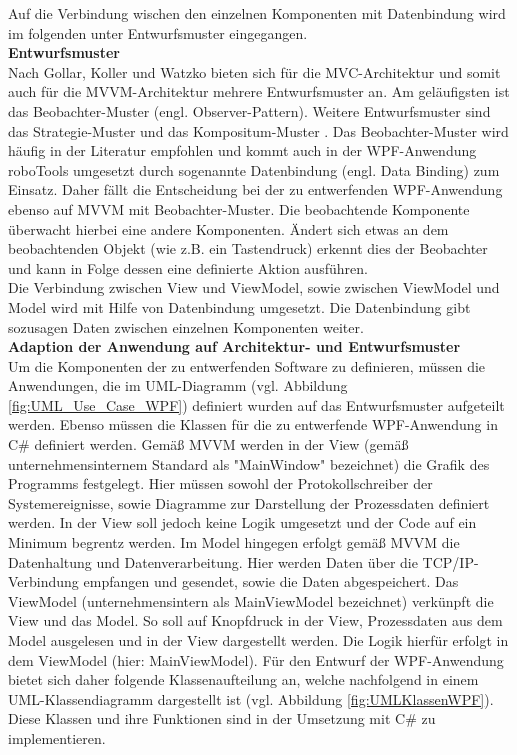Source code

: \documentclass[ a4paper,
                oneside,
                toc=bibliography,
                toc=listof
                ]{scrbook}
\begin{document}
	Auf die Verbindung wischen den einzelnen Komponenten mit Datenbindung wird im folgenden unter Entwurfsmuster eingegangen.\\
	\textbf{Entwurfsmuster}\\
	Nach Gollar, Koller und Watzko \cite{ArchitekturmusterGoll} bieten sich für die MVC-Architektur und somit auch für die MVVM-Architektur mehrere Entwurfsmuster an. Am geläufigsten ist das Beobachter-Muster (engl. Observer-Pattern). Weitere Entwurfsmuster sind das Strategie-Muster und das Kompositum-Muster \cite{ArchitekturmusterGoll}. Das Beobachter-Muster wird häufig in der Literatur empfohlen und kommt auch in der WPF-Anwendung roboTools umgesetzt durch sogenannte Datenbindung (engl. Data Binding) zum Einsatz. Daher fällt die Entscheidung bei der zu entwerfenden WPF-Anwendung ebenso auf MVVM mit Beobachter-Muster. Die beobachtende Komponente überwacht hierbei eine andere Komponenten. Ändert sich etwas an dem beobachtenden Objekt (wie z.B. ein Tastendruck) erkennt dies der Beobachter und kann in Folge dessen eine definierte Aktion ausführen. \cite{ArchitekturmusterGoll}\\
	Die Verbindung zwischen View und ViewModel, sowie zwischen ViewModel und Model wird mit Hilfe von Datenbindung umgesetzt. Die Datenbindung gibt sozusagen Daten zwischen einzelnen Komponenten weiter.\\
	\textbf{Adaption der Anwendung auf Architektur- und Entwurfsmuster}\\
	Um die Komponenten der zu entwerfenden Software zu definieren, müssen die Anwendungen, die im UML-Diagramm (vgl. Abbildung \ref{fig:UML_Use_Case_WPF}) definiert wurden auf das Entwurfsmuster aufgeteilt werden. Ebenso müssen die Klassen für die zu entwerfende WPF-Anwendung in C\# definiert werden. Gemäß MVVM werden in der View (gemäß unternehmensinternem Standard als "MainWindow" bezeichnet)
	die Grafik des Programms festgelegt. Hier müssen sowohl der Protokollschreiber der Systemereignisse, sowie Diagramme zur Darstellung der Prozessdaten definiert werden. In der View soll jedoch keine Logik umgesetzt und der Code auf ein Minimum begrentz werden. Im Model hingegen erfolgt gemäß MVVM die Datenhaltung und Datenverarbeitung. Hier werden Daten über die TCP/IP-Verbindung empfangen und gesendet, sowie die Daten abgespeichert. Das ViewModel (unternehmensintern als MainViewModel bezeichnet) verkünpft die View und das Model. So soll auf Knopfdruck in der View, Prozessdaten aus dem Model ausgelesen und in der View dargestellt werden. Die Logik hierfür erfolgt in dem ViewModel (hier: MainViewModel). Für den Entwurf der WPF-Anwendung bietet sich daher folgende Klassenaufteilung an, welche nachfolgend in einem UML-Klassendiagramm dargestellt ist (vgl. Abbildung \ref{fig:UMLKlassenWPF}). Diese Klassen und ihre Funktionen sind in der Umsetzung mit C\# zu implementieren.
\end{document}
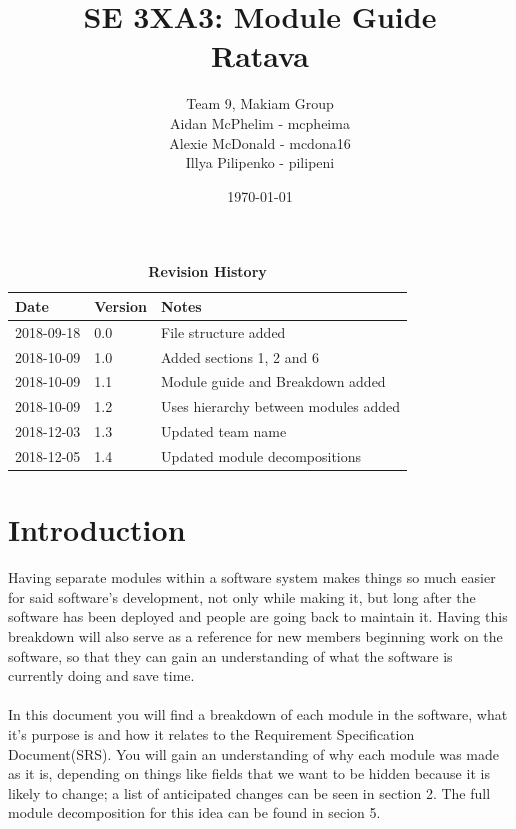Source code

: \documentclass[12pt, titlepage]{article}
\title{SE 3XA3: Module Guide\\Ratava}
\author{Team 9, Makiam Group
        \\ Aidan McPhelim - mcpheima
		\\ Alexie McDonald - mcdona16
		\\ Illya Pilipenko - pilipeni}
\date{\today}
\begin{document}
\maketitle

\tableofcontents
\listoftables
\listoffigures

\begin{table}[bp]
\caption{\bf Revision History}
\begin{tabularx}{\textwidth}{p{4cm}p{2cm}X}
\toprule {\bf Date} & {\bf Version} & {\bf Notes}\\
\midrule
2018-09-18 & 0.0 & File structure added \\
2018-10-09 & 1.0 & Added sections 1, 2 and 6 \\
2018-10-09 & 1.1 & Module guide and Breakdown added\\
2018-10-09 & 1.2 & Uses hierarchy between modules added\\
2018-12-03 & 1.3 & Updated team name\\
2018-12-05 & 1.4 & Updated module decompositions\\
\bottomrule
\end{tabularx}
\end{table}

\newpage


\section{Introduction}

Having separate modules within a software system makes things so much easier for said software's development, not only while making it, but long after the software has been deployed and people are going back to maintain it. Having this breakdown will also serve as a reference for new members beginning work on the software, so that they can gain an understanding of what the software is currently doing and save time.
\\\\
In this document you will find a breakdown of each module in the software, what it's purpose is and how it relates to the Requirement Specification Document(SRS). You will gain an understanding of why each module was made as it is, depending on things like fields that we want to be hidden because it is likely to change; a list of anticipated changes can be seen in section 2. The full module decomposition for this idea can be found in secion 5.
\end{document}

• _Exercise description_
Without any of its images, the data above should be returned exactly.

• _Written answer_
Source code

: \documentclass[ a4paper,
                oneside,
                toc=bibliography,
                toc=listof
                ]{scrbook}
\begin{document}
	Auf die Verbindung wischen den einzelnen Komponenten mit Datenbindung wird im folgenden unter Entwurfsmuster eingegangen.\\
	\textbf{Entwurfsmuster}\\
	Nach Gollar, Koller und Watzko \cite{ArchitekturmusterGoll} bieten sich für die MVC-Architektur und somit auch für die MVVM-Architektur mehrere Entwurfsmuster an. Am geläufigsten ist das Beobachter-Muster (engl. Observer-Pattern). Weitere Entwurfsmuster sind das Strategie-Muster und das Kompositum-Muster \cite{ArchitekturmusterGoll}. Das Beobachter-Muster wird häufig in der Literatur empfohlen und kommt auch in der WPF-Anwendung roboTools umgesetzt durch sogenannte Datenbindung (engl. Data Binding) zum Einsatz. Daher fällt die Entscheidung bei der zu entwerfenden WPF-Anwendung ebenso auf MVVM mit Beobachter-Muster. Die beobachtende Komponente überwacht hierbei eine andere Komponenten. Ändert sich etwas an dem beobachtenden Objekt (wie z.B. ein Tastendruck) erkennt dies der Beobachter und kann in Folge dessen eine definierte Aktion ausführen. \cite{ArchitekturmusterGoll}\\
	Die Verbindung zwischen View und ViewModel, sowie zwischen ViewModel und Model wird mit Hilfe von Datenbindung umgesetzt. Die Datenbindung gibt sozusagen Daten zwischen einzelnen Komponenten weiter.\\
	\textbf{Adaption der Anwendung auf Architektur- und Entwurfsmuster}\\
	Um die Komponenten der zu entwerfenden Software zu definieren, müssen die Anwendungen, die im UML-Diagramm (vgl. Abbildung \ref{fig:UML_Use_Case_WPF}) definiert wurden auf das Entwurfsmuster aufgeteilt werden. Ebenso müssen die Klassen für die zu entwerfende WPF-Anwendung in C\# definiert werden. Gemäß MVVM werden in der View (gemäß unternehmensinternem Standard als "MainWindow" bezeichnet)
	die Grafik des Programms festgelegt. Hier müssen sowohl der Protokollschreiber der Systemereignisse, sowie Diagramme zur Darstellung der Prozessdaten definiert werden. In der View soll jedoch keine Logik umgesetzt und der Code auf ein Minimum begrentz werden. Im Model hingegen erfolgt gemäß MVVM die Datenhaltung und Datenverarbeitung. Hier werden Daten über die TCP/IP-Verbindung empfangen und gesendet, sowie die Daten abgespeichert. Das ViewModel (unternehmensintern als MainViewModel bezeichnet) verkünpft die View und das Model. So soll auf Knopfdruck in der View, Prozessdaten aus dem Model ausgelesen und in der View dargestellt werden. Die Logik hierfür erfolgt in dem ViewModel (hier: MainViewModel). Für den Entwurf der WPF-Anwendung bietet sich daher folgende Klassenaufteilung an, welche nachfolgend in einem UML-Klassendiagramm dargestellt ist (vgl. Abbildung \ref{fig:UMLKlassenWPF}). Diese Klassen und ihre Funktionen sind in der Umsetzung mit C\# zu implementieren.
\end{document}
Source code

: \documentclass[12pt, titlepage]{article}
\title{SE 3XA3: Module Guide\\Ratava}
\author{Team 9, Makiam Group
        \\ Aidan McPhelim - mcpheima
		\\ Alexie McDonald - mcdona16
		\\ Illya Pilipenko - pilipeni}
\date{\today}
\begin{document}
\maketitle

\tableofcontents
\listoftables
\listoffigures

\begin{table}[bp]
\caption{\bf Revision History}
\begin{tabularx}{\textwidth}{p{4cm}p{2cm}X}
\toprule {\bf Date} & {\bf Version} & {\bf Notes}\\
\midrule
2018-09-18 & 0.0 & File structure added \\
2018-10-09 & 1.0 & Added sections 1, 2 and 6 \\
2018-10-09 & 1.1 & Module guide and Breakdown added\\
2018-10-09 & 1.2 & Uses hierarchy between modules added\\
2018-12-03 & 1.3 & Updated team name\\
2018-12-05 & 1.4 & Updated module decompositions\\
\bottomrule
\end{tabularx}
\end{table}

\newpage


\section{Introduction}

Having separate modules within a software system makes things so much easier for said software's development, not only while making it, but long after the software has been deployed and people are going back to maintain it. Having this breakdown will also serve as a reference for new members beginning work on the software, so that they can gain an understanding of what the software is currently doing and save time.
\\\\
In this document you will find a breakdown of each module in the software, what it's purpose is and how it relates to the Requirement Specification Document(SRS). You will gain an understanding of why each module was made as it is, depending on things like fields that we want to be hidden because it is likely to change; a list of anticipated changes can be seen in section 2. The full module decomposition for this idea can be found in secion 5.
\end{document}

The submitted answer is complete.